Previously, so far as I know, the idea has been that there was a mutation in the human genome (like the one in Africa 250,000 years ago), or some kind of cultural development, possibly in response to weather, that triggered “behavioral modernity.” The pattern has been the development of agriculture 10,000 years ago that was evidently a response to the withdrawal of the northern glaciations combined with rising seas and population pressure in the Mediterranean. On the high prairie of Montana the pre-horse peoples were using “behavioral modernity” to sustain their lives, but had no necessity or opportunity, except in pockets, for agriculture to replace foraging and hunting. It was a rich environment. The first signs of “behavioral modernity,” ornament and ochre paint, however, were present and still persist.
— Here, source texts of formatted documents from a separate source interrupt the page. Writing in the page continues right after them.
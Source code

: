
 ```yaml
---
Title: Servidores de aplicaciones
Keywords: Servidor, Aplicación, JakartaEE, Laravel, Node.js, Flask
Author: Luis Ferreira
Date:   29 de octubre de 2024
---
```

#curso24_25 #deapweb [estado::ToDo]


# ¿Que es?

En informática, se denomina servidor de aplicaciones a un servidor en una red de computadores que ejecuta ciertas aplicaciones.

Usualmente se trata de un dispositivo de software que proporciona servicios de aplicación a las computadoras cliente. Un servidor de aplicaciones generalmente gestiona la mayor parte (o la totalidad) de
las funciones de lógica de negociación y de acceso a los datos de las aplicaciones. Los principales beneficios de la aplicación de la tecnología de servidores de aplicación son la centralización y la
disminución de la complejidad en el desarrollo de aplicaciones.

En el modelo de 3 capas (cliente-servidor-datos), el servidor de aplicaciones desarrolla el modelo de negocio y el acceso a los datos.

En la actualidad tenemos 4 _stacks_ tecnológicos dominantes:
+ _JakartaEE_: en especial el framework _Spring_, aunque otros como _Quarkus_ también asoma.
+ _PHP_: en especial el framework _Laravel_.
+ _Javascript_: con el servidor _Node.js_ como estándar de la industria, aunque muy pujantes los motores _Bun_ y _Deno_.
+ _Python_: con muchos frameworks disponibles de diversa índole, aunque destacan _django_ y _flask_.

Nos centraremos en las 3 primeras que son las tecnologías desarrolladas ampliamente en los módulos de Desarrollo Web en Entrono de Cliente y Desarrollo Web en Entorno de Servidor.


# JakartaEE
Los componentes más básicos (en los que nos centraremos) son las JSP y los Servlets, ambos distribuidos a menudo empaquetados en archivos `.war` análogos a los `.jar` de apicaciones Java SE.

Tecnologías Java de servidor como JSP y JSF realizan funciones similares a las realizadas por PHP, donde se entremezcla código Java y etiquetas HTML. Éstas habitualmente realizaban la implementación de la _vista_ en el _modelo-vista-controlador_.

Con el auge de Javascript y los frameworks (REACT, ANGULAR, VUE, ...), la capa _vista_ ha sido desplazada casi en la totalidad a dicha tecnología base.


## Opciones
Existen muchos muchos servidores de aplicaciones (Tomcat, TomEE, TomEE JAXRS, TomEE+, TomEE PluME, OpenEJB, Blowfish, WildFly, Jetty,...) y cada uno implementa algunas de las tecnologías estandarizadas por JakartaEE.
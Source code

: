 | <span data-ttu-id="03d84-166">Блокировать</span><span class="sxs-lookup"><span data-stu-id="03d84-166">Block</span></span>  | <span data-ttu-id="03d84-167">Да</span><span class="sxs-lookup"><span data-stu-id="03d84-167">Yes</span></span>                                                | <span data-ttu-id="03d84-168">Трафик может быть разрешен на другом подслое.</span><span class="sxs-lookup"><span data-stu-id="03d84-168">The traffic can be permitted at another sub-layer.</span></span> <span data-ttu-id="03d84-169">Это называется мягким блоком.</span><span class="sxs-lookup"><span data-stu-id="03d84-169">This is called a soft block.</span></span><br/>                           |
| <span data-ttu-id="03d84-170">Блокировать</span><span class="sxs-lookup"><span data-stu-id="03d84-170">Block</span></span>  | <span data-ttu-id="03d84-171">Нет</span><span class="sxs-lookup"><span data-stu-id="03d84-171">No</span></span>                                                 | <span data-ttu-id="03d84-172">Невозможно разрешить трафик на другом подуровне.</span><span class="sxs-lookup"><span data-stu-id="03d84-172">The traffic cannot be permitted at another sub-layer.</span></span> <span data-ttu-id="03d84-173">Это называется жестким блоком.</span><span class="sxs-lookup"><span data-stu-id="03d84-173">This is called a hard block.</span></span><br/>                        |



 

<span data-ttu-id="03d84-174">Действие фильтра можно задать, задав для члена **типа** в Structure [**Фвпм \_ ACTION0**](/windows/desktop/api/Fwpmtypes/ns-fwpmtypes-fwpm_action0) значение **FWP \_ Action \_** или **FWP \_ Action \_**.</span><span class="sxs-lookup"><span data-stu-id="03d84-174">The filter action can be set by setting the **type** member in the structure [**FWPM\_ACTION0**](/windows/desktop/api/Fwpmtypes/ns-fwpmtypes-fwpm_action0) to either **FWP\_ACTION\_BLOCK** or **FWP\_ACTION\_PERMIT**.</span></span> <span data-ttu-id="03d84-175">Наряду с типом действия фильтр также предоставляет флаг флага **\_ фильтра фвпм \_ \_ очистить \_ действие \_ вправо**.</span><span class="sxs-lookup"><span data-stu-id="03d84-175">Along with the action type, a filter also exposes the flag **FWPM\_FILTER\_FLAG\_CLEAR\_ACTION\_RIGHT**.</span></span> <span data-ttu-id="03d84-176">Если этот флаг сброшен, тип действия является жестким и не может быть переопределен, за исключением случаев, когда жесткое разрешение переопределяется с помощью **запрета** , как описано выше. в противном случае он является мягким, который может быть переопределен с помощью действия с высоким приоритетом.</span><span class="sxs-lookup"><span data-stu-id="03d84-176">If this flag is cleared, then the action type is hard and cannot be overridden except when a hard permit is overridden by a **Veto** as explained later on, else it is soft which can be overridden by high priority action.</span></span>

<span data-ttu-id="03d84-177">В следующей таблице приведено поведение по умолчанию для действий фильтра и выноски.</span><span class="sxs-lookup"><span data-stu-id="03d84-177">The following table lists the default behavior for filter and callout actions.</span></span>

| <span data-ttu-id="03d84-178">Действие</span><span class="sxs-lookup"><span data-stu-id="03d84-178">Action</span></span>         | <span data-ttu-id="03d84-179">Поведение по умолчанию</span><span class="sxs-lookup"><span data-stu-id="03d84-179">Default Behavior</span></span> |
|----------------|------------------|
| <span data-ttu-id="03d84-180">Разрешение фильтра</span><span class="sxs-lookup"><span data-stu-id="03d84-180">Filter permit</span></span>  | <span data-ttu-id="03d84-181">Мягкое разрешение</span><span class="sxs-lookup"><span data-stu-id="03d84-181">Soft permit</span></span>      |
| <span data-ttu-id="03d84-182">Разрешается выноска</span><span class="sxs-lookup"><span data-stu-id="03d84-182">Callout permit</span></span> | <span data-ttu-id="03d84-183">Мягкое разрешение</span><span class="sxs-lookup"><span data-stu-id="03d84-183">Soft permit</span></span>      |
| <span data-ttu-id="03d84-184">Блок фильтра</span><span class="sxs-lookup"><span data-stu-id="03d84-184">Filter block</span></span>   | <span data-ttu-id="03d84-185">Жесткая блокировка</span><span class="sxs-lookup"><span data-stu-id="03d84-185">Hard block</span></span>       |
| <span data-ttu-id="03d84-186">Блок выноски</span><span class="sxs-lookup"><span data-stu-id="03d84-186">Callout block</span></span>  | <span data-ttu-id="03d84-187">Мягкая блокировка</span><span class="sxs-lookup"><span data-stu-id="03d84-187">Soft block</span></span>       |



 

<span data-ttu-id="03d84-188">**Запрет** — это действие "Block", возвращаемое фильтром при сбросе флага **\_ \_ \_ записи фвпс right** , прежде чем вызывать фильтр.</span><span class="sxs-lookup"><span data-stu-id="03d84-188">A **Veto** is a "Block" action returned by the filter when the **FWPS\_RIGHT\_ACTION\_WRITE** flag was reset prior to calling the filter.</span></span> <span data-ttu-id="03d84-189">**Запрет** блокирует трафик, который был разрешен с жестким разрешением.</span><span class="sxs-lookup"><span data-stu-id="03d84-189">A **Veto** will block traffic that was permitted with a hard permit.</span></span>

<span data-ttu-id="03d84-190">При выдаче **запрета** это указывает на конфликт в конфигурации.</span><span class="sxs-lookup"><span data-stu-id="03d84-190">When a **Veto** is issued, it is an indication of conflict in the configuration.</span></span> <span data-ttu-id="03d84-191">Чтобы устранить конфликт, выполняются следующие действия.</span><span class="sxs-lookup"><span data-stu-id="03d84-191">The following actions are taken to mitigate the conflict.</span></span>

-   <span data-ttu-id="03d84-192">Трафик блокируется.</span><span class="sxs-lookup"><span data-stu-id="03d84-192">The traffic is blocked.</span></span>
What were the critical intellectual capacities that had to be present before the spread of these cultures: some say the ability to abstract and the ability to work with others to plan and coordinate efforts, for instance, maritime technology so that a small group could operate and benefit from the management of a larger boat and longer voyages. Mastering the technology of fire means not just cooking and some protection, but also an ability to manage the environment as the Blackfeet did when they burned off the old grass of the prairie. The technology of Cinematheque is twofold: the internet and the treatment of HIV/AIDS.

Kim wants to think of symbolic activity as a way of defining and coordinating groups, so here’s the payoff for my “poetics of liturgy” line of thought: the poetics of liturgy are ways of synchronizing the group. The “symphonic” brain is the prerequisite for the “symphonic” culture we call “civilization.” Kim goes on talking about these things in potently meaningful ways, but this post is supposed to be a thousand words, more or less, so more later.
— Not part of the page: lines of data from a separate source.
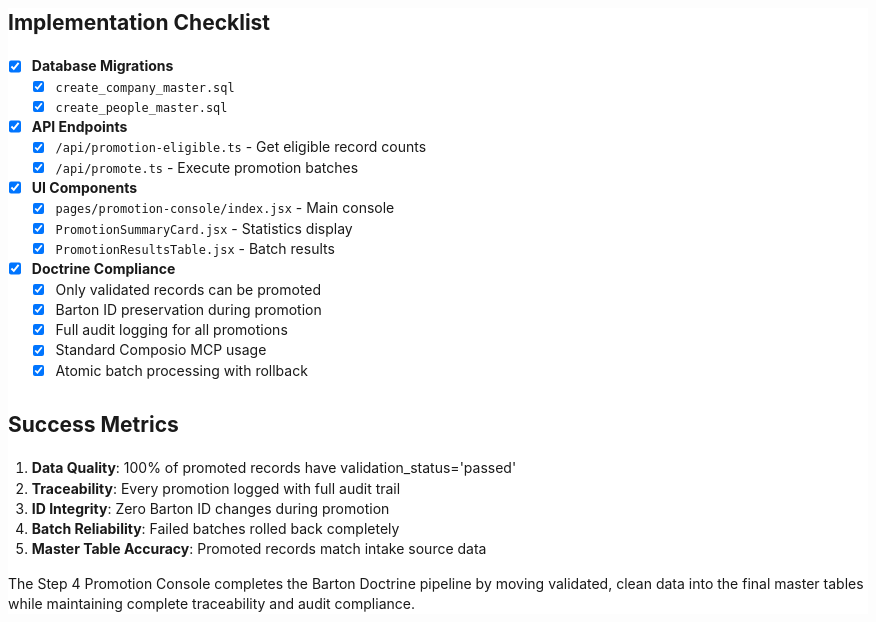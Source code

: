 ## Implementation Checklist

- [x] **Database Migrations**
  - [x] `create_company_master.sql`
  - [x] `create_people_master.sql`

- [x] **API Endpoints**
  - [x] `/api/promotion-eligible.ts` - Get eligible record counts
  - [x] `/api/promote.ts` - Execute promotion batches

- [x] **UI Components**
  - [x] `pages/promotion-console/index.jsx` - Main console
  - [x] `PromotionSummaryCard.jsx` - Statistics display
  - [x] `PromotionResultsTable.jsx` - Batch results

- [x] **Doctrine Compliance**
  - [x] Only validated records can be promoted
  - [x] Barton ID preservation during promotion
  - [x] Full audit logging for all promotions
  - [x] Standard Composio MCP usage
  - [x] Atomic batch processing with rollback

## Success Metrics

1. **Data Quality**: 100% of promoted records have validation_status='passed'
2. **Traceability**: Every promotion logged with full audit trail
3. **ID Integrity**: Zero Barton ID changes during promotion
4. **Batch Reliability**: Failed batches rolled back completely
5. **Master Table Accuracy**: Promoted records match intake source data

The Step 4 Promotion Console completes the Barton Doctrine pipeline by moving validated, clean data into the final master tables while maintaining complete traceability and audit compliance.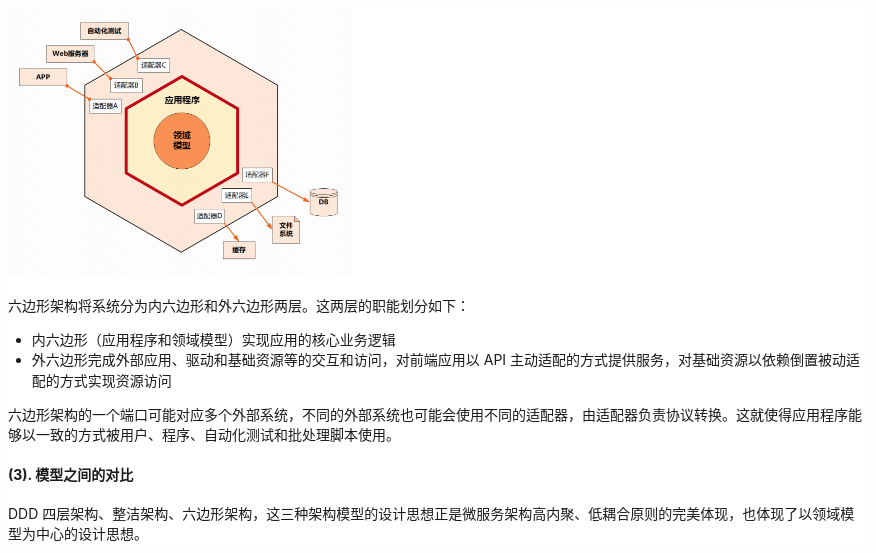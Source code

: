 <img src="./image/六边形架构.png" style="zoom:50%;" />

六边形架构将系统分为内六边形和外六边形两层。这两层的职能划分如下：

- 内六边形（应用程序和领域模型）实现应用的核心业务逻辑
- 外六边形完成外部应用、驱动和基础资源等的交互和访问，对前端应用以 API 主动适配的方式提供服务，对基础资源以依赖倒置被动适配的方式实现资源访问

六边形架构的一个端口可能对应多个外部系统，不同的外部系统也可能会使用不同的适配器，由适配器负责协议转换。这就使得应用程序能够以一致的方式被用户、程序、自动化测试和批处理脚本使用。

#### (3). 模型之间的对比

DDD 四层架构、整洁架构、六边形架构，这三种架构模型的设计思想正是微服务架构高内聚、低耦合原则的完美体现，也体现了以领域模型为中心的设计思想。
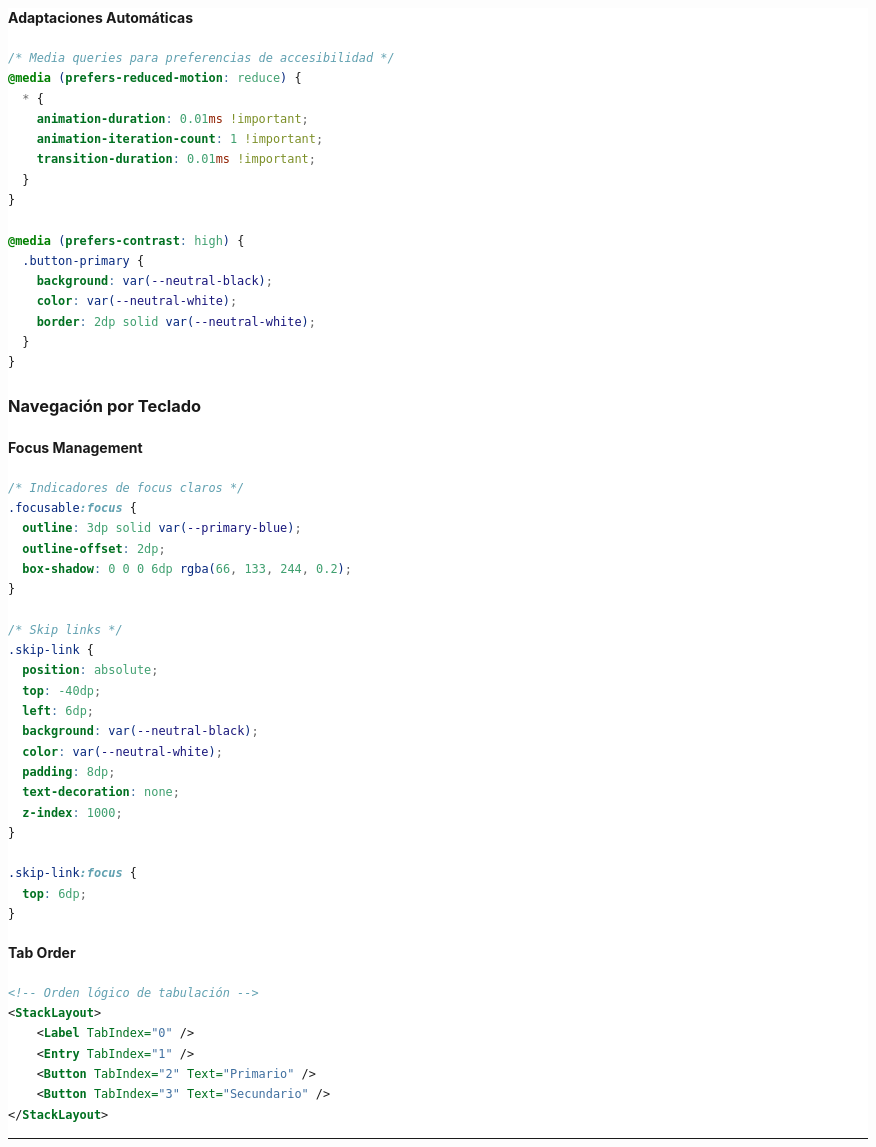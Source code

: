 #### Adaptaciones Automáticas
```css
/* Media queries para preferencias de accesibilidad */
@media (prefers-reduced-motion: reduce) {
  * {
    animation-duration: 0.01ms !important;
    animation-iteration-count: 1 !important;
    transition-duration: 0.01ms !important;
  }
}

@media (prefers-contrast: high) {
  .button-primary {
    background: var(--neutral-black);
    color: var(--neutral-white);
    border: 2dp solid var(--neutral-white);
  }
}
```

### Navegación por Teclado

#### Focus Management
```css
/* Indicadores de focus claros */
.focusable:focus {
  outline: 3dp solid var(--primary-blue);
  outline-offset: 2dp;
  box-shadow: 0 0 0 6dp rgba(66, 133, 244, 0.2);
}

/* Skip links */
.skip-link {
  position: absolute;
  top: -40dp;
  left: 6dp;
  background: var(--neutral-black);
  color: var(--neutral-white);
  padding: 8dp;
  text-decoration: none;
  z-index: 1000;
}

.skip-link:focus {
  top: 6dp;
}
```

#### Tab Order
```xml
<!-- Orden lógico de tabulación -->
<StackLayout>
    <Label TabIndex="0" />
    <Entry TabIndex="1" />
    <Button TabIndex="2" Text="Primario" />
    <Button TabIndex="3" Text="Secundario" />
</StackLayout>
```

---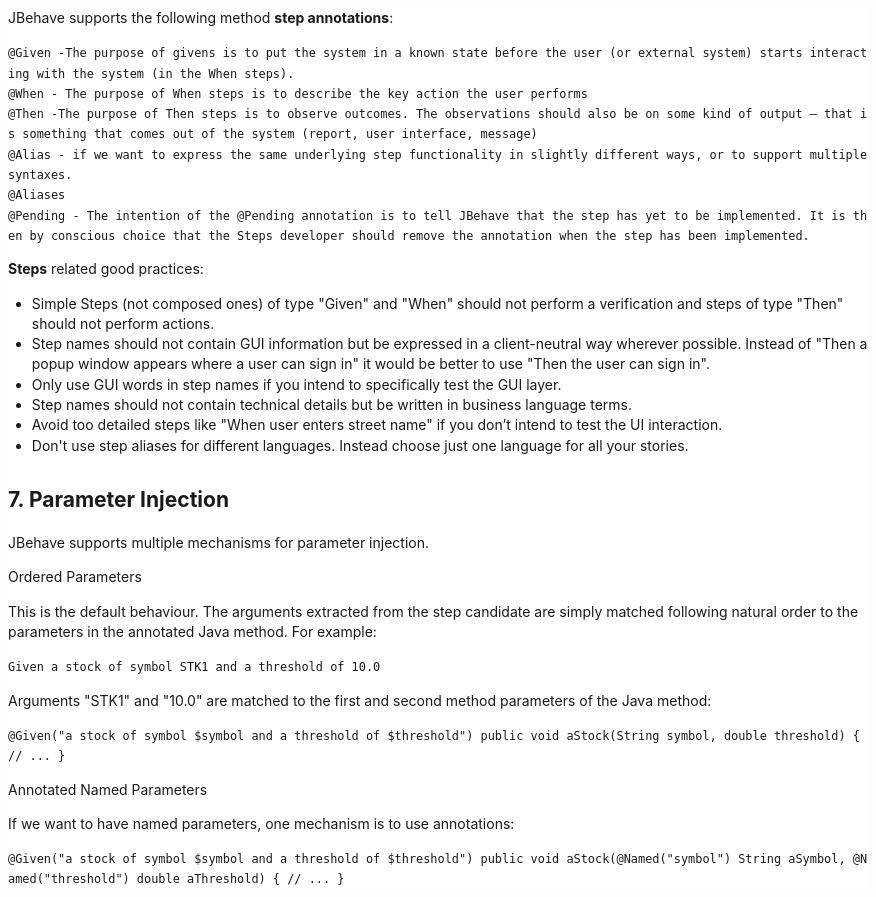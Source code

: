 
JBehave supports the following method **step annotations**:


    @Given -The purpose of givens is to put the system in a known state before the user (or external system) starts interacting with the system (in the When steps). 
    @When - The purpose of When steps is to describe the key action the user performs
    @Then -The purpose of Then steps is to observe outcomes. The observations should also be on some kind of output – that is something that comes out of the system (report, user interface, message)
    @Alias - if we want to express the same underlying step functionality in slightly different ways, or to support multiple syntaxes.
    @Aliases
    @Pending - The intention of the @Pending annotation is to tell JBehave that the step has yet to be implemented. It is then by conscious choice that the Steps developer should remove the annotation when the step has been implemented. 


**Steps** related good practices:

- Simple Steps (not composed ones) of type "Given" and "When" should not perform a verification and steps of type "Then" should not perform actions.
- Step names should not contain GUI information but be expressed in a client-neutral way wherever possible. Instead of "Then a popup window appears where a user can sign in" it would be better to use "Then the user can sign in". 
- Only use GUI words in step names if you intend to specifically test the GUI layer.
- Step names should not contain technical details but be written in business language terms.
- Avoid too detailed steps like "When user enters street name" if you don’t intend to test the UI interaction.
- Don't use step aliases for different languages. Instead choose just one language for all your stories.


## 7. Parameter Injection ##

JBehave supports multiple mechanisms for parameter injection.

Ordered Parameters

This is the default behaviour. The arguments extracted from the step candidate are simply matched following natural order to the parameters in the annotated Java method. For example:

`Given a stock of symbol STK1 and a threshold of 10.0`

Arguments "STK1" and "10.0" are matched to the first and second method parameters of the Java method:

`@Given("a stock of symbol $symbol and a threshold of $threshold")
public void aStock(String symbol, double threshold) {
    // ...
}`

Annotated Named Parameters

If we want to have named parameters, one mechanism is to use annotations:

`@Given("a stock of symbol $symbol and a threshold of $threshold")
public void aStock(@Named("symbol") String aSymbol, @Named("threshold") double aThreshold) {
    // ...
}`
The central point, the axis, is that everything is pulse, pattern, waves and there is power in synchronizing them. They conserve and innovate our identities, our cultures, our future welfare, and -- eventually -- the state of the planet. Right now we’re out of sync.

They say that there is a wave signature of the planet itself -- it is a giant gong, still ringing from its creation. We must learn to hear it, dance to it. If plants can do it, so can we.

1 comment:

mscriver said...

Kim Sterelny is an Australian philosopher of biology, a man as hairy as Robert Sapolsky. I'm feeling better about being Hairy Mary.

He seems to think in terms of the tribe rather than the individual. this is neglected ground and I look forward to reading his books.